The authors, both experienced RE practitioners in secondary schools, recognise that religious education is in a period of transformation and set out some of the challenges that this important subject is currently facing. They emphasise two factors that might lead to strong student outcomes: pedagogical content knowledge and quality of instruction. Hutton and Cox are quick to point out that RE is a multidisciplinary subject and provide an excellent account of how three disciplines - theology, philosophy and the social sciences - can provide both teachers and students with specific lenses through which to study religions and worldviews.

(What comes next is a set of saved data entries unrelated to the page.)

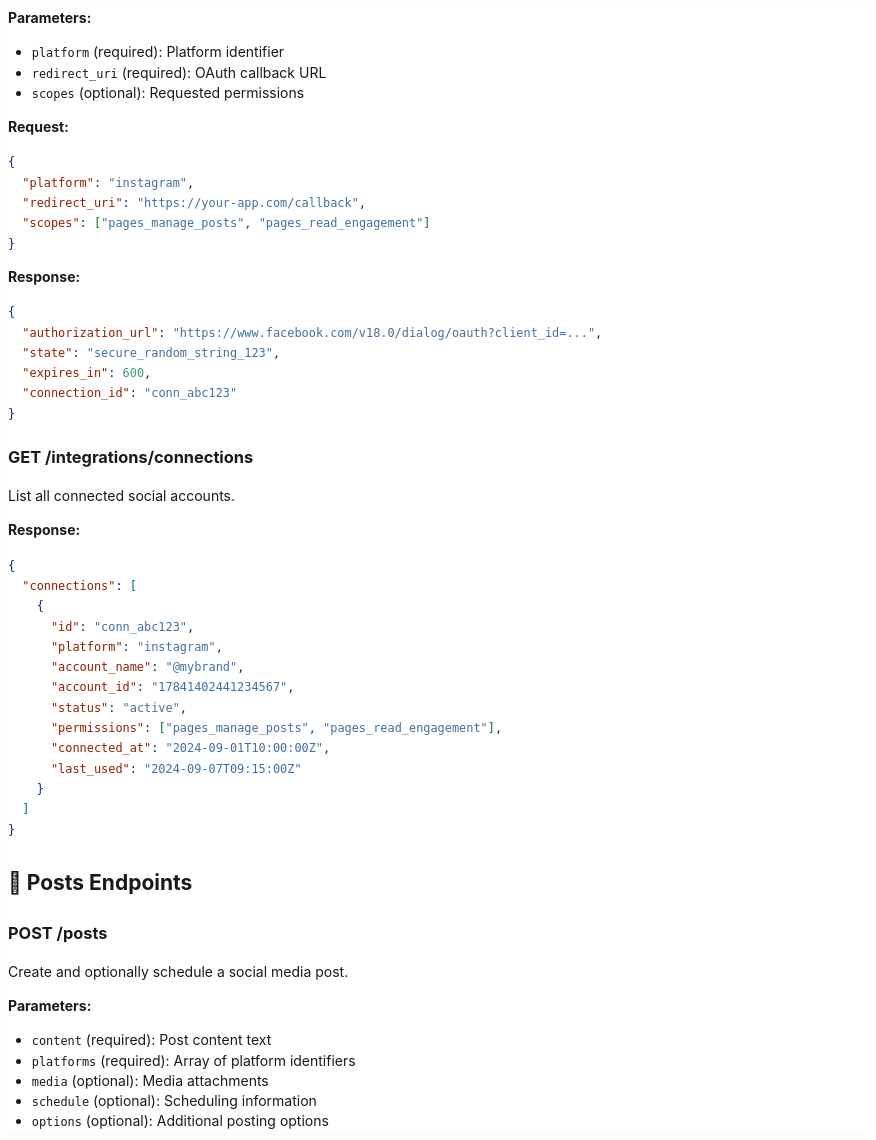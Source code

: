 **Parameters:**
- `platform` (required): Platform identifier
- `redirect_uri` (required): OAuth callback URL
- `scopes` (optional): Requested permissions

**Request:**
```json
{
  "platform": "instagram",
  "redirect_uri": "https://your-app.com/callback",
  "scopes": ["pages_manage_posts", "pages_read_engagement"]
}
```

**Response:**
```json
{
  "authorization_url": "https://www.facebook.com/v18.0/dialog/oauth?client_id=...",
  "state": "secure_random_string_123",
  "expires_in": 600,
  "connection_id": "conn_abc123"
}
```

### GET /integrations/connections
List all connected social accounts.

**Response:**
```json
{
  "connections": [
    {
      "id": "conn_abc123",
      "platform": "instagram",
      "account_name": "@mybrand",
      "account_id": "17841402441234567",
      "status": "active",
      "permissions": ["pages_manage_posts", "pages_read_engagement"],
      "connected_at": "2024-09-01T10:00:00Z",
      "last_used": "2024-09-07T09:15:00Z"
    }
  ]
}
```

## 📝 Posts Endpoints

### POST /posts
Create and optionally schedule a social media post.

**Parameters:**
- `content` (required): Post content text
- `platforms` (required): Array of platform identifiers
- `media` (optional): Media attachments
- `schedule` (optional): Scheduling information
- `options` (optional): Additional posting options
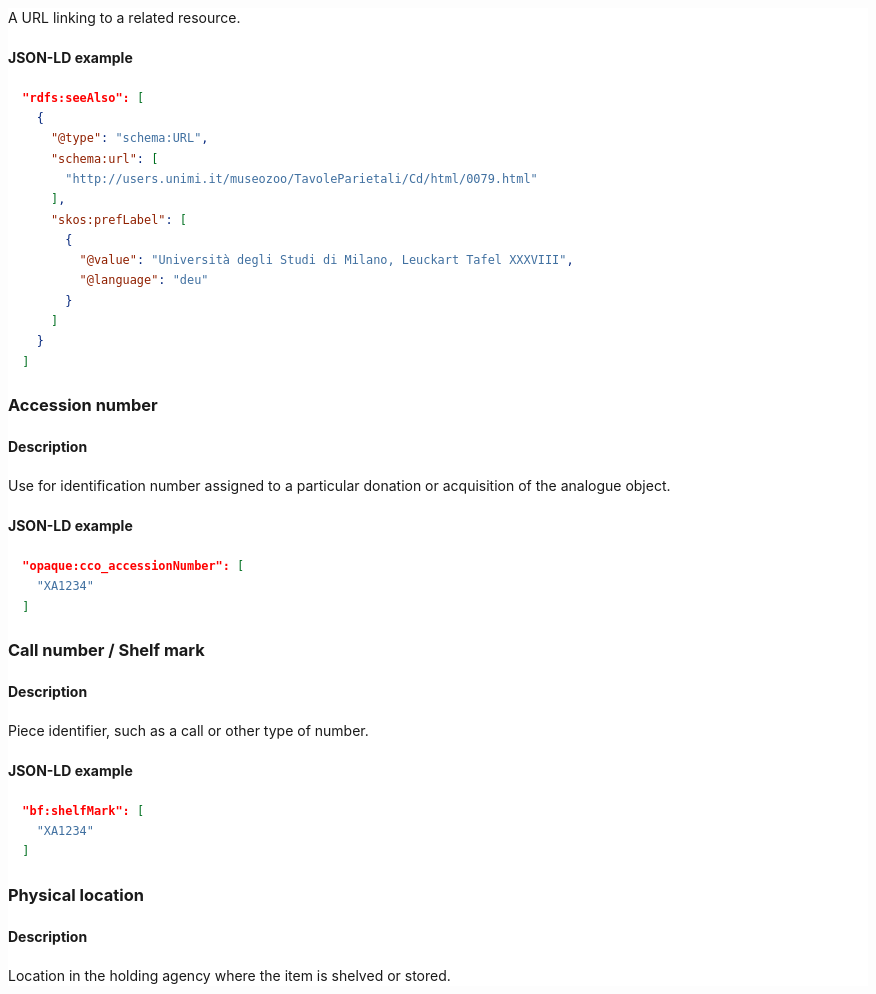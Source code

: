 A URL linking to a related resource.

#### JSON-LD example

```json
  "rdfs:seeAlso": [
    {
      "@type": "schema:URL",
      "schema:url": [
        "http://users.unimi.it/museozoo/TavoleParietali/Cd/html/0079.html"
      ],
      "skos:prefLabel": [
        {
          "@value": "Università degli Studi di Milano, Leuckart Tafel XXXVIII",
          "@language": "deu"
        }
      ]
    }
  ]
```

### Accession number

#### Description

Use for identification number assigned to a particular donation or acquisition of the analogue object.

#### JSON-LD example

```json
  "opaque:cco_accessionNumber": [
    "XA1234"
  ]
```

### Call number / Shelf mark

#### Description

Piece identifier, such as a call or other type of number.

#### JSON-LD example

```json
  "bf:shelfMark": [
    "XA1234"
  ]
```

### Physical location

#### Description

Location in the holding agency where the item is shelved or stored.

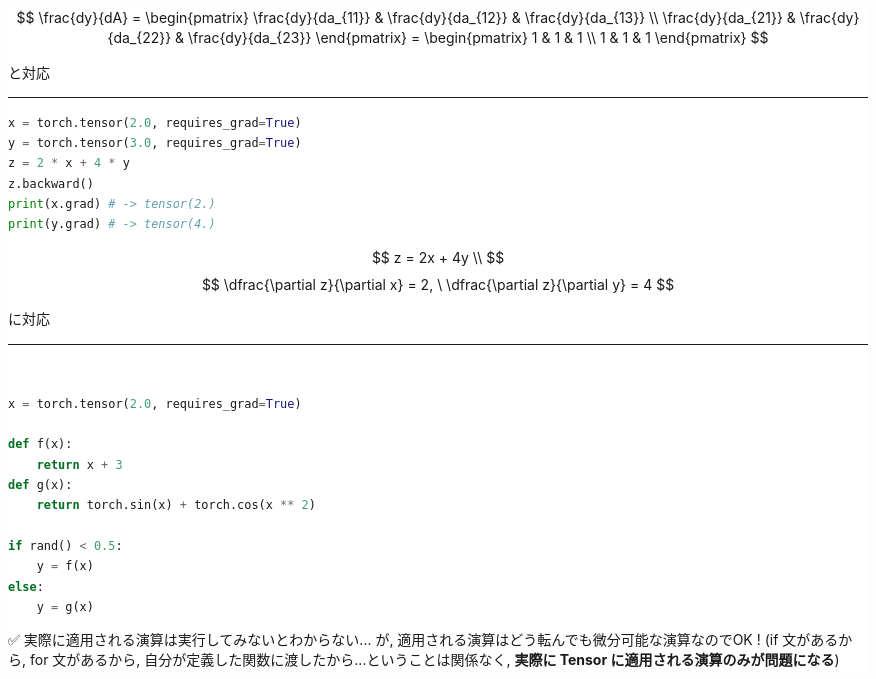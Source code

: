 
$$
\frac{dy}{dA} = \begin{pmatrix}
\frac{dy}{da_{11}} & \frac{dy}{da_{12}} & \frac{dy}{da_{13}} \\
\frac{dy}{da_{21}} & \frac{dy}{da_{22}} & \frac{dy}{da_{23}}
\end{pmatrix} = \begin{pmatrix}
1 & 1 & 1 \\
1 & 1 & 1
\end{pmatrix}
$$

と対応


---



```python
x = torch.tensor(2.0, requires_grad=True)
y = torch.tensor(3.0, requires_grad=True)
z = 2 * x + 4 * y
z.backward()
print(x.grad) # -> tensor(2.)
print(y.grad) # -> tensor(4.)
```

$$
z = 2x + 4y \\
$$
$$
\dfrac{\partial z}{\partial x} = 2, \ \dfrac{\partial z}{\partial y} = 4
$$

に対応

---



<br>

```python
x = torch.tensor(2.0, requires_grad=True)

def f(x):
    return x + 3
def g(x):
    return torch.sin(x) + torch.cos(x ** 2)

if rand() < 0.5:
    y = f(x)
else:
    y = g(x)
```
✅  実際に適用される演算は実行してみないとわからない... 
が, 適用される演算はどう転んでも微分可能な演算なのでOK !
(if 文があるから, for 文があるから, 自分が定義した関数に渡したから...ということは関係なく, <span class="lined">**実際に Tensor に適用される演算のみが問題になる**</span>)

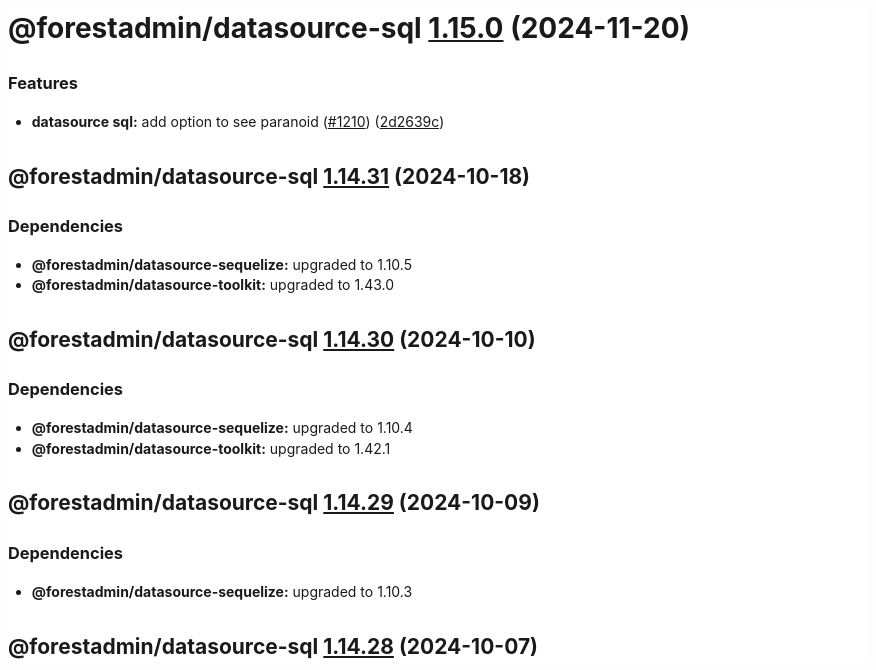 # @forestadmin/datasource-sql [1.15.0](https://github.com/ForestAdmin/agent-nodejs/compare/@forestadmin/datasource-sql@1.14.31...@forestadmin/datasource-sql@1.15.0) (2024-11-20)


### Features

* **datasource sql:** add option to see paranoid ([#1210](https://github.com/ForestAdmin/agent-nodejs/issues/1210)) ([2d2639c](https://github.com/ForestAdmin/agent-nodejs/commit/2d2639c4eb506fab4db54a94778e3ee9196180e2))

## @forestadmin/datasource-sql [1.14.31](https://github.com/ForestAdmin/agent-nodejs/compare/@forestadmin/datasource-sql@1.14.30...@forestadmin/datasource-sql@1.14.31) (2024-10-18)





### Dependencies

* **@forestadmin/datasource-sequelize:** upgraded to 1.10.5
* **@forestadmin/datasource-toolkit:** upgraded to 1.43.0

## @forestadmin/datasource-sql [1.14.30](https://github.com/ForestAdmin/agent-nodejs/compare/@forestadmin/datasource-sql@1.14.29...@forestadmin/datasource-sql@1.14.30) (2024-10-10)





### Dependencies

* **@forestadmin/datasource-sequelize:** upgraded to 1.10.4
* **@forestadmin/datasource-toolkit:** upgraded to 1.42.1

## @forestadmin/datasource-sql [1.14.29](https://github.com/ForestAdmin/agent-nodejs/compare/@forestadmin/datasource-sql@1.14.28...@forestadmin/datasource-sql@1.14.29) (2024-10-09)





### Dependencies

* **@forestadmin/datasource-sequelize:** upgraded to 1.10.3

## @forestadmin/datasource-sql [1.14.28](https://github.com/ForestAdmin/agent-nodejs/compare/@forestadmin/datasource-sql@1.14.27...@forestadmin/datasource-sql@1.14.28) (2024-10-07)
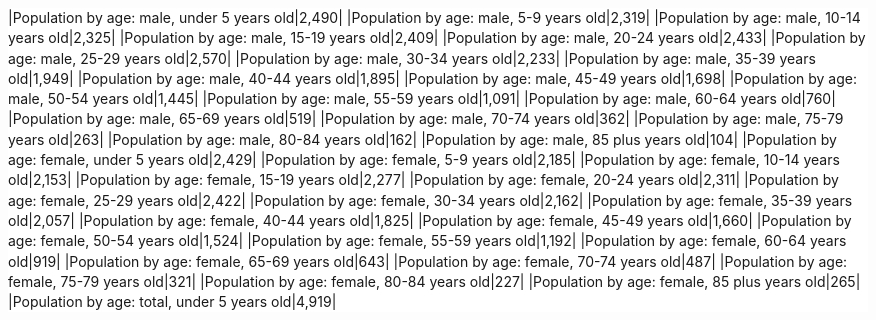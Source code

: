 |Population by age: male, under 5 years old|2,490|
|Population by age: male, 5-9 years old|2,319|
|Population by age: male, 10-14 years old|2,325|
|Population by age: male, 15-19 years old|2,409|
|Population by age: male, 20-24 years old|2,433|
|Population by age: male, 25-29 years old|2,570|
|Population by age: male, 30-34 years old|2,233|
|Population by age: male, 35-39 years old|1,949|
|Population by age: male, 40-44 years old|1,895|
|Population by age: male, 45-49 years old|1,698|
|Population by age: male, 50-54 years old|1,445|
|Population by age: male, 55-59 years old|1,091|
|Population by age: male, 60-64 years old|760|
|Population by age: male, 65-69 years old|519|
|Population by age: male, 70-74 years old|362|
|Population by age: male, 75-79 years old|263|
|Population by age: male, 80-84 years old|162|
|Population by age: male, 85 plus years old|104|
|Population by age: female, under 5 years old|2,429|
|Population by age: female, 5-9 years old|2,185|
|Population by age: female, 10-14 years old|2,153|
|Population by age: female, 15-19 years old|2,277|
|Population by age: female, 20-24 years old|2,311|
|Population by age: female, 25-29 years old|2,422|
|Population by age: female, 30-34 years old|2,162|
|Population by age: female, 35-39 years old|2,057|
|Population by age: female, 40-44 years old|1,825|
|Population by age: female, 45-49 years old|1,660|
|Population by age: female, 50-54 years old|1,524|
|Population by age: female, 55-59 years old|1,192|
|Population by age: female, 60-64 years old|919|
|Population by age: female, 65-69 years old|643|
|Population by age: female, 70-74 years old|487|
|Population by age: female, 75-79 years old|321|
|Population by age: female, 80-84 years old|227|
|Population by age: female, 85 plus years old|265|
|Population by age: total, under 5 years old|4,919|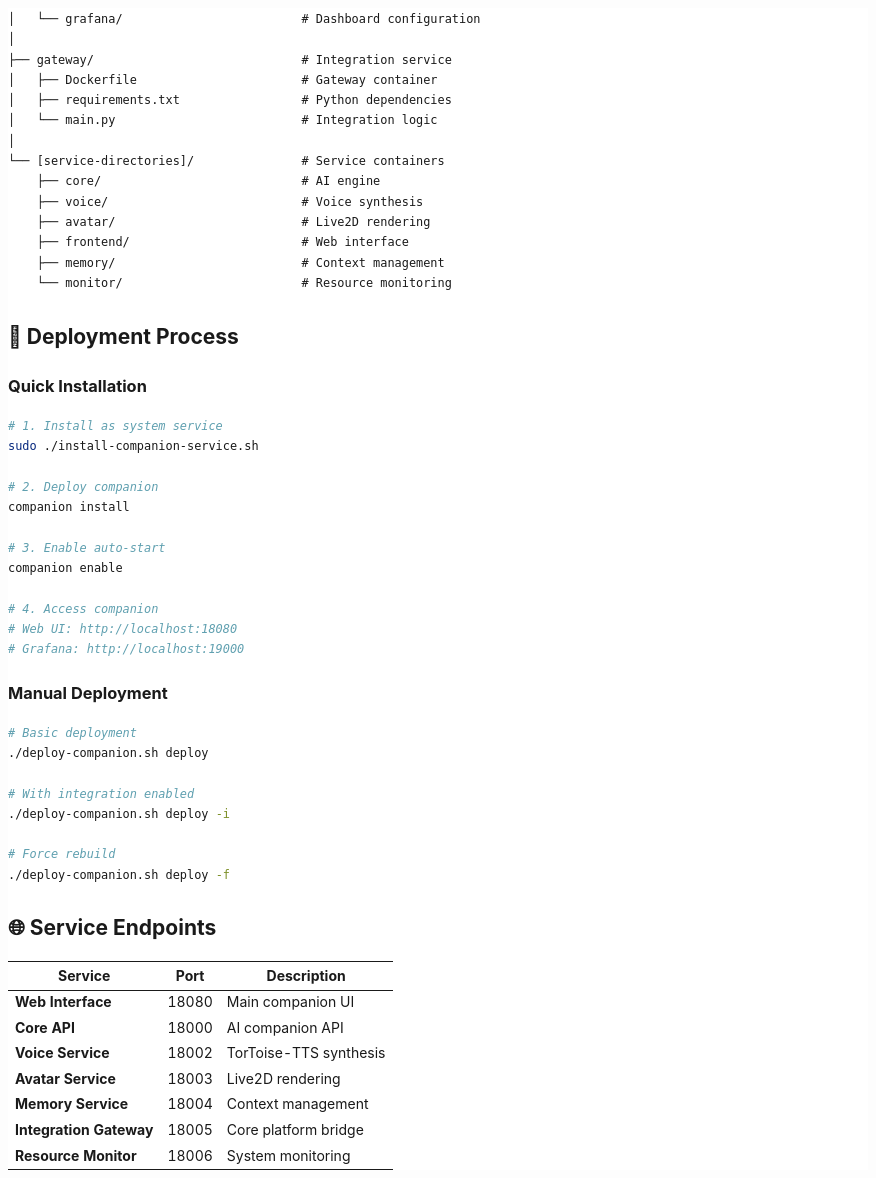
 ```
│   └── grafana/                         # Dashboard configuration
│
├── gateway/                             # Integration service
│   ├── Dockerfile                       # Gateway container
│   ├── requirements.txt                 # Python dependencies
│   └── main.py                          # Integration logic
│
└── [service-directories]/               # Service containers
    ├── core/                            # AI engine
    ├── voice/                           # Voice synthesis
    ├── avatar/                          # Live2D rendering
    ├── frontend/                        # Web interface
    ├── memory/                          # Context management
    └── monitor/                         # Resource monitoring
```

## 🚀 Deployment Process

### Quick Installation
```bash
# 1. Install as system service
sudo ./install-companion-service.sh

# 2. Deploy companion
companion install

# 3. Enable auto-start
companion enable

# 4. Access companion
# Web UI: http://localhost:18080
# Grafana: http://localhost:19000
```

### Manual Deployment
```bash
# Basic deployment
./deploy-companion.sh deploy

# With integration enabled
./deploy-companion.sh deploy -i

# Force rebuild
./deploy-companion.sh deploy -f
```

## 🌐 Service Endpoints

| Service | Port | Description |
|---------|------|-------------|
| **Web Interface** | 18080 | Main companion UI |
| **Core API** | 18000 | AI companion API |
| **Voice Service** | 18002 | TorToise-TTS synthesis |
| **Avatar Service** | 18003 | Live2D rendering |
| **Memory Service** | 18004 | Context management |
| **Integration Gateway** | 18005 | Core platform bridge |
| **Resource Monitor** | 18006 | System monitoring |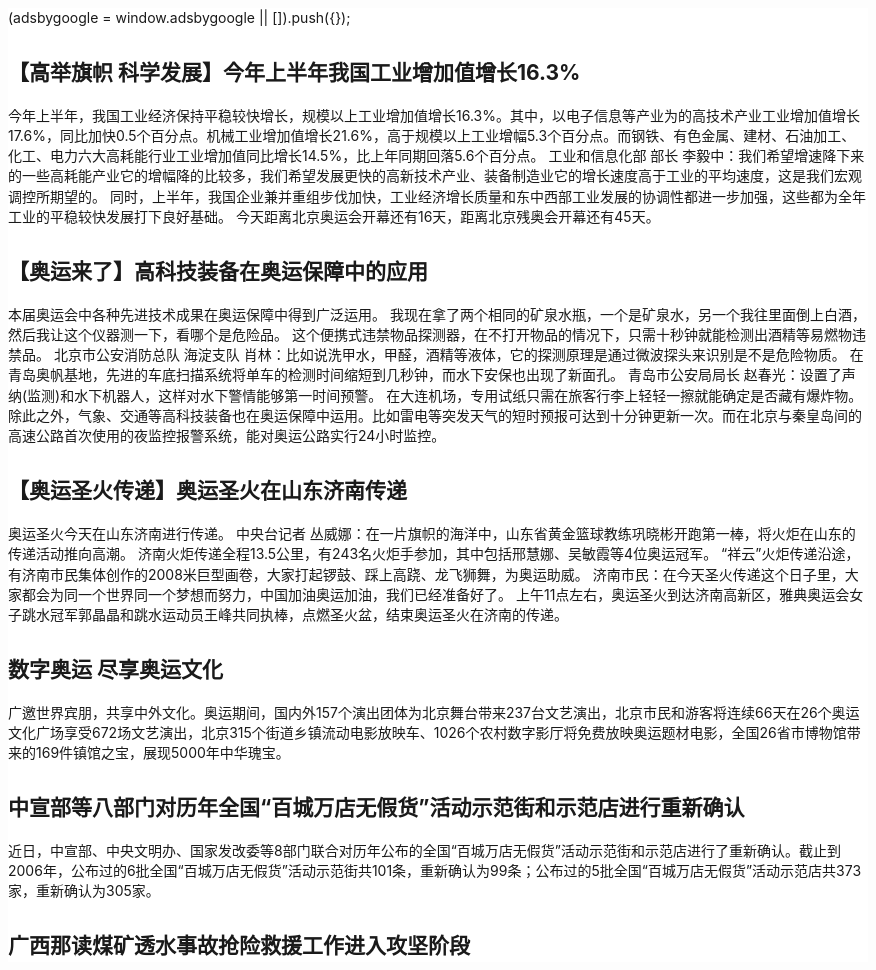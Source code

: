 



 (adsbygoogle = window.adsbygoogle || []).push({});

 
## 【高举旗帜 科学发展】今年上半年我国工业增加值增长16.3%


今年上半年，我国工业经济保持平稳较快增长，规模以上工业增加值增长16.3%。其中，以电子信息等产业为的高技术产业工业增加值增长17.6%，同比加快0.5个百分点。机械工业增加值增长21.6%，高于规模以上工业增幅5.3个百分点。而钢铁、有色金属、建材、石油加工、化工、电力六大高耗能行业工业增加值同比增长14.5%，比上年同期回落5.6个百分点。
工业和信息化部 部长 李毅中：我们希望增速降下来的一些高耗能产业它的增幅降的比较多，我们希望发展更快的高新技术产业、装备制造业它的增长速度高于工业的平均速度，这是我们宏观调控所期望的。
同时，上半年，我国企业兼并重组步伐加快，工业经济增长质量和东中西部工业发展的协调性都进一步加强，这些都为全年工业的平稳较快发展打下良好基础。
今天距离北京奥运会开幕还有16天，距离北京残奥会开幕还有45天。


## 【奥运来了】高科技装备在奥运保障中的应用


本届奥运会中各种先进技术成果在奥运保障中得到广泛运用。
我现在拿了两个相同的矿泉水瓶，一个是矿泉水，另一个我往里面倒上白酒，然后我让这个仪器测一下，看哪个是危险品。
这个便携式违禁物品探测器，在不打开物品的情况下，只需十秒钟就能检测出酒精等易燃物违禁品。
北京市公安消防总队 海淀支队 肖林：比如说洗甲水，甲醛，酒精等液体，它的探测原理是通过微波探头来识别是不是危险物质。
在青岛奥帆基地，先进的车底扫描系统将单车的检测时间缩短到几秒钟，而水下安保也出现了新面孔。
青岛市公安局局长 赵春光：设置了声纳(监测)和水下机器人，这样对水下警情能够第一时间预警。
在大连机场，专用试纸只需在旅客行李上轻轻一擦就能确定是否藏有爆炸物。 除此之外，气象、交通等高科技装备也在奥运保障中运用。比如雷电等突发天气的短时预报可达到十分钟更新一次。而在北京与秦皇岛间的高速公路首次使用的夜监控报警系统，能对奥运公路实行24小时监控。


## 【奥运圣火传递】奥运圣火在山东济南传递


奥运圣火今天在山东济南进行传递。
中央台记者 丛威娜：在一片旗帜的海洋中，山东省黄金篮球教练巩晓彬开跑第一棒，将火炬在山东的传递活动推向高潮。
济南火炬传递全程13.5公里，有243名火炬手参加，其中包括邢慧娜、吴敏霞等4位奥运冠军。
“祥云”火炬传递沿途，有济南市民集体创作的2008米巨型画卷，大家打起锣鼓、踩上高跷、龙飞狮舞，为奥运助威。
济南市民：在今天圣火传递这个日子里，大家都会为同一个世界同一个梦想而努力，中国加油奥运加油，我们已经准备好了。
上午11点左右，奥运圣火到达济南高新区，雅典奥运会女子跳水冠军郭晶晶和跳水运动员王峰共同执棒，点燃圣火盆，结束奥运圣火在济南的传递。


## 数字奥运 尽享奥运文化


广邀世界宾朋，共享中外文化。奥运期间，国内外157个演出团体为北京舞台带来237台文艺演出，北京市民和游客将连续66天在26个奥运文化广场享受672场文艺演出，北京315个街道乡镇流动电影放映车、1026个农村数字影厅将免费放映奥运题材电影，全国26省市博物馆带来的169件镇馆之宝，展现5000年中华瑰宝。


## 中宣部等八部门对历年全国“百城万店无假货”活动示范街和示范店进行重新确认


近日，中宣部、中央文明办、国家发改委等8部门联合对历年公布的全国“百城万店无假货”活动示范街和示范店进行了重新确认。截止到2006年，公布过的6批全国“百城万店无假货”活动示范街共101条，重新确认为99条；公布过的5批全国“百城万店无假货”活动示范店共373家，重新确认为305家。


## 广西那读煤矿透水事故抢险救援工作进入攻坚阶段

Making Every RE Lesson Count is based on one of many conceptual frameworks which is concerned with responding to the changing educational landscape. Notwithstanding the fact that RE itself is experiencing crises and calls for reforms, overall, this wonderful and easy-to-read book is a positive contribution to the subject which takes account of research and contemporary concerns about raising the quality of RE.
Written for new and seasoned practitioners, the book is guaranteed to leave readers with thought-provoking and inspiring ideas about the subject. In other words, thinking about RE will be influenced and, simultaneously, practice will be affected. The book is interspersed with genuine practical examples of how to do good RE, based on the authors' framework, which can be transferred directly to classroom teaching. Subject leaders will also find sufficient information to evaluate their departmental practices and offer workshops to their colleagues.
In essence, Making Every RE Lesson Count is an excellent guide that has the potential to refresh the soul of teaching RE, especially in secondary school contexts.